* [WHAT THE TASK REQUIRES]:
For the entries below, the result should be an exact transcription of the lines from the one with "### Services" up to and including the one with "and helper scripts.", and only those.

################

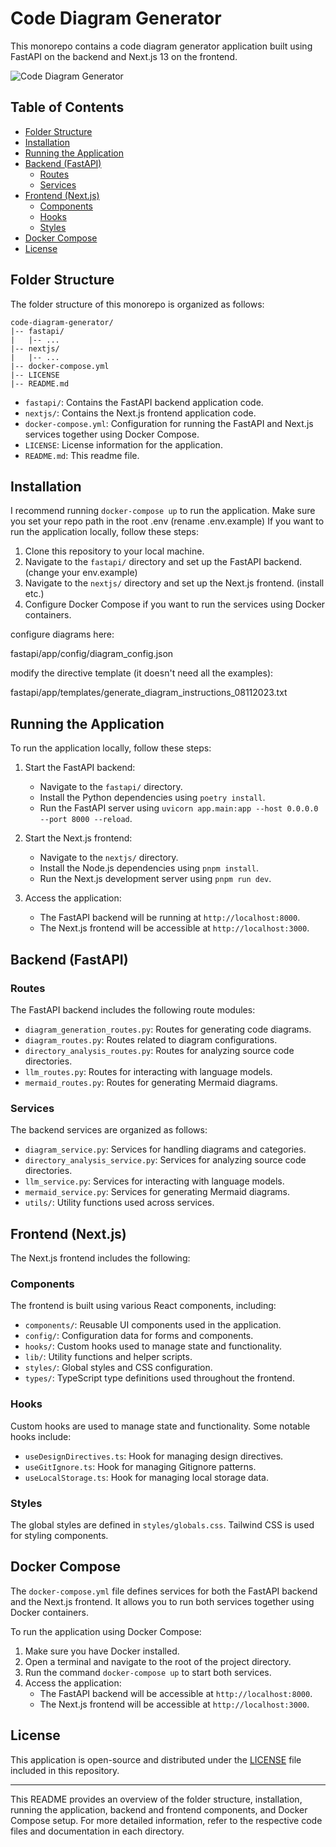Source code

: # Code Diagram Generator

This monorepo contains a code diagram generator application built using FastAPI on the backend and Next.js 13 on the frontend.

![Code Diagram Generator](fullcapture.png?raw=true)

## Table of Contents

- [Folder Structure](#folder-structure)
- [Installation](#installation)
- [Running the Application](#running-the-application)
- [Backend (FastAPI)](#backend-fastapi)
  - [Routes](#routes)
  - [Services](#services)
- [Frontend (Next.js)](#frontend-nextjs)
  - [Components](#components)
  - [Hooks](#hooks)
  - [Styles](#styles)
- [Docker Compose](#docker-compose)
- [License](#license)

## Folder Structure

The folder structure of this monorepo is organized as follows:

```
code-diagram-generator/
|-- fastapi/
|   |-- ...
|-- nextjs/
|   |-- ...
|-- docker-compose.yml
|-- LICENSE
|-- README.md
```

- `fastapi/`: Contains the FastAPI backend application code.
- `nextjs/`: Contains the Next.js frontend application code.
- `docker-compose.yml`: Configuration for running the FastAPI and Next.js services together using Docker Compose.
- `LICENSE`: License information for the application.
- `README.md`: This readme file.

## Installation

I recommend running `docker-compose up` to run the application. Make sure you set your repo path in the root .env (rename .env.example) If you want to run the application locally, follow these steps:

1. Clone this repository to your local machine.
2. Navigate to the `fastapi/` directory and set up the FastAPI backend. (change your env.example)
3. Navigate to the `nextjs/` directory and set up the Next.js frontend. (install etc.)
4. Configure Docker Compose if you want to run the services using Docker containers.

configure diagrams here:

fastapi/app/config/diagram_config.json

modify the directive template (it doesn't need all the examples):

fastapi/app/templates/generate_diagram_instructions_08112023.txt

## Running the Application

To run the application locally, follow these steps:

1. Start the FastAPI backend:

   - Navigate to the `fastapi/` directory.
   - Install the Python dependencies using `poetry install`.
   - Run the FastAPI server using `uvicorn app.main:app --host 0.0.0.0 --port 8000 --reload`.

2. Start the Next.js frontend:

   - Navigate to the `nextjs/` directory.
   - Install the Node.js dependencies using `pnpm install`.
   - Run the Next.js development server using `pnpm run dev`.

3. Access the application:
   - The FastAPI backend will be running at `http://localhost:8000`.
   - The Next.js frontend will be accessible at `http://localhost:3000`.

## Backend (FastAPI)

### Routes

The FastAPI backend includes the following route modules:

- `diagram_generation_routes.py`: Routes for generating code diagrams.
- `diagram_routes.py`: Routes related to diagram configurations.
- `directory_analysis_routes.py`: Routes for analyzing source code directories.
- `llm_routes.py`: Routes for interacting with language models.
- `mermaid_routes.py`: Routes for generating Mermaid diagrams.

### Services

The backend services are organized as follows:

- `diagram_service.py`: Services for handling diagrams and categories.
- `directory_analysis_service.py`: Services for analyzing source code directories.
- `llm_service.py`: Services for interacting with language models.
- `mermaid_service.py`: Services for generating Mermaid diagrams.
- `utils/`: Utility functions used across services.

## Frontend (Next.js)

The Next.js frontend includes the following:

### Components

The frontend is built using various React components, including:

- `components/`: Reusable UI components used in the application.
- `config/`: Configuration data for forms and components.
- `hooks/`: Custom hooks used to manage state and functionality.
- `lib/`: Utility functions and helper scripts.
- `styles/`: Global styles and CSS configuration.
- `types/`: TypeScript type definitions used throughout the frontend.

### Hooks

Custom hooks are used to manage state and functionality. Some notable hooks include:

- `useDesignDirectives.ts`: Hook for managing design directives.
- `useGitIgnore.ts`: Hook for managing Gitignore patterns.
- `useLocalStorage.ts`: Hook for managing local storage data.

### Styles

The global styles are defined in `styles/globals.css`. Tailwind CSS is used for styling components.

## Docker Compose

The `docker-compose.yml` file defines services for both the FastAPI backend and the Next.js frontend. It allows you to run both services together using Docker containers.

To run the application using Docker Compose:

1. Make sure you have Docker installed.
2. Open a terminal and navigate to the root of the project directory.
3. Run the command `docker-compose up` to start both services.
4. Access the application:
   - The FastAPI backend will be accessible at `http://localhost:8000`.
   - The Next.js frontend will be accessible at `http://localhost:3000`.

## License

This application is open-source and distributed under the [LICENSE](LICENSE) file included in this repository.

---

This README provides an overview of the folder structure, installation, running the application, backend and frontend components, and Docker Compose setup. For more detailed information, refer to the respective code files and documentation in each directory.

################

* [TASK RESPONSE]:
### Services

The backend services are organized as follows:

- `diagram_service.py`: Services for handling diagrams and categories.
- `directory_analysis_service.py`: Services for analyzing source code directories.
- `llm_service.py`: Services for interacting with language models.
- `mermaid_service.py`: Services for generating Mermaid diagrams.
- `utils/`: Utility functions used across services.

## Frontend (Next.js)

The Next.js frontend includes the following:

### Components

The frontend is built using various React components, including:

- `components/`: Reusable UI components used in the application.
- `config/`: Configuration data for forms and components.
- `hooks/`: Custom hooks used to manage state and functionality.
- `lib/`: Utility functions and helper scripts.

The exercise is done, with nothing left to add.